Faster life history doesn't only influence reproductive characteristics but also influences personality and social characteristics. Monkeys exposed to variable feeding environments from infancy were less social and more timid than those exposed to more consistent and resource rich environments. Fast life history has also been associated with steep discounting (the prioritization of current over future rewards), greater impulsivity and greater risk taking with regard to resources (see this and this). Faster life history strategy has been associated with greater aggression, rebelliousness, and more insecure attachment style. These latter links are more tenuous but when faced the likelihood of a small time window it's smarter to take risks for immediate gains rather than playing a safer strategy. It's also smarter not to trust others who are likely adopting a similar strategy of taking greater risks.

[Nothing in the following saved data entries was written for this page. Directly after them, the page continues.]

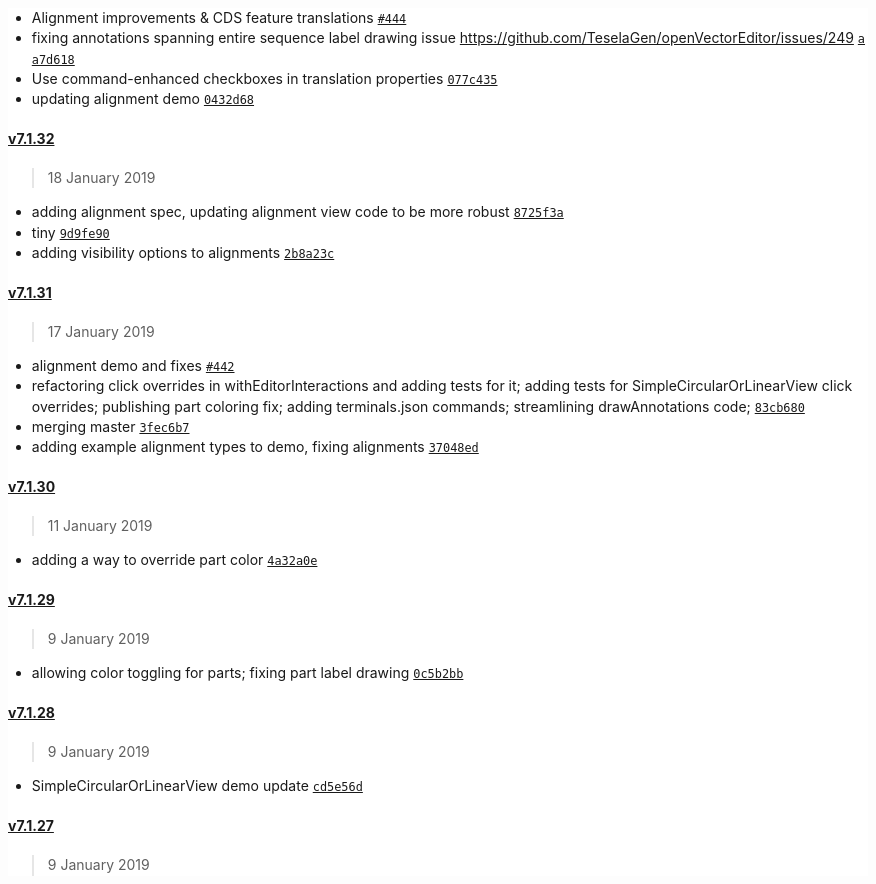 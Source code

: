 - Alignment improvements & CDS feature translations [`#444`](https://github.com/teselagen/openVectorEditor/pull/444)
- fixing annotations spanning entire sequence label drawing issue https://github.com/TeselaGen/openVectorEditor/issues/249 [`aa7d618`](https://github.com/teselagen/openVectorEditor/commit/aa7d618e4e1ce2c8f33a64d5dc02284f5b84d227)
- Use command-enhanced checkboxes in translation properties [`077c435`](https://github.com/teselagen/openVectorEditor/commit/077c4354b6f61166b6894716040313d8739c0fb2)
- updating alignment demo [`0432d68`](https://github.com/teselagen/openVectorEditor/commit/0432d685cc35e2df770176a86ceeedcc3f3e7af0)

#### [v7.1.32](https://github.com/teselagen/openVectorEditor/compare/v7.1.31...v7.1.32)

> 18 January 2019

- adding alignment spec, updating alignment view code to be more robust [`8725f3a`](https://github.com/teselagen/openVectorEditor/commit/8725f3ac65879b102df1396f040823e8fdf12e63)
- tiny [`9d9fe90`](https://github.com/teselagen/openVectorEditor/commit/9d9fe90be00ea319bfee1aeb2b58011ccfd237b0)
- adding visibility options to alignments [`2b8a23c`](https://github.com/teselagen/openVectorEditor/commit/2b8a23c38ae487037ad7f1069a1a2ff7e703a2da)

#### [v7.1.31](https://github.com/teselagen/openVectorEditor/compare/v7.1.30...v7.1.31)

> 17 January 2019

- alignment demo and fixes [`#442`](https://github.com/teselagen/openVectorEditor/pull/442)
- refactoring click overrides in withEditorInteractions and adding tests for it; adding tests for SimpleCircularOrLinearView click overrides; publishing part coloring fix; adding terminals.json commands; streamlining drawAnnotations code; [`83cb680`](https://github.com/teselagen/openVectorEditor/commit/83cb680ea1024653b12e8f11235e23522541b63b)
- merging master [`3fec6b7`](https://github.com/teselagen/openVectorEditor/commit/3fec6b78b40d13da45ec20544d22b1760ba727df)
- adding example alignment types to demo, fixing alignments [`37048ed`](https://github.com/teselagen/openVectorEditor/commit/37048ede88144f6804b763686ef872b31933becc)

#### [v7.1.30](https://github.com/teselagen/openVectorEditor/compare/v7.1.29...v7.1.30)

> 11 January 2019

- adding a way to override part color [`4a32a0e`](https://github.com/teselagen/openVectorEditor/commit/4a32a0e660aed79df1c9e57518e061282b799afd)

#### [v7.1.29](https://github.com/teselagen/openVectorEditor/compare/v7.1.28...v7.1.29)

> 9 January 2019

- allowing color toggling for parts; fixing part label drawing [`0c5b2bb`](https://github.com/teselagen/openVectorEditor/commit/0c5b2bbe68df87710be256df4e1ffb7b5eb33d86)

#### [v7.1.28](https://github.com/teselagen/openVectorEditor/compare/v7.1.27...v7.1.28)

> 9 January 2019

- SimpleCircularOrLinearView demo update [`cd5e56d`](https://github.com/teselagen/openVectorEditor/commit/cd5e56d67aca82b269e7ad36ad1cbb085a414006)

#### [v7.1.27](https://github.com/teselagen/openVectorEditor/compare/v7.1.26...v7.1.27)

> 9 January 2019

Thus, reducing pathogen prevalence and disease burden may change cues of environmental harshness and unpredictability such as father presence, maternal investment, and age at weaning. Those developing in environments in which disease burden is reduced may change psychologically such that they reproduce later* and invest more in their children, engage in less risk taking and prioritize future over present rewards. This more patient and cautious approach to life, which will include fewer and better cared for children, obeying the law, and investing more in long term gains including cultivating skills and assets, could reasonably be expected to have an impact on economic productivity and people's incomes. However, it is hard to quantify how much given existing evidence.
In the next blog I'm going to review the parasite stress model , the idea that parasite prevalence influences population characteristics such as proportion of personality types, religiosity, crime and ethnocentrism.
*One wrinkle in this is that women in the developing world may not be reproducing at rates consistent with a fast life history strategy because of inadequate nutrition. Some women in the developing world have been shown to ovulate less and have lower progesterone than women in developed countries.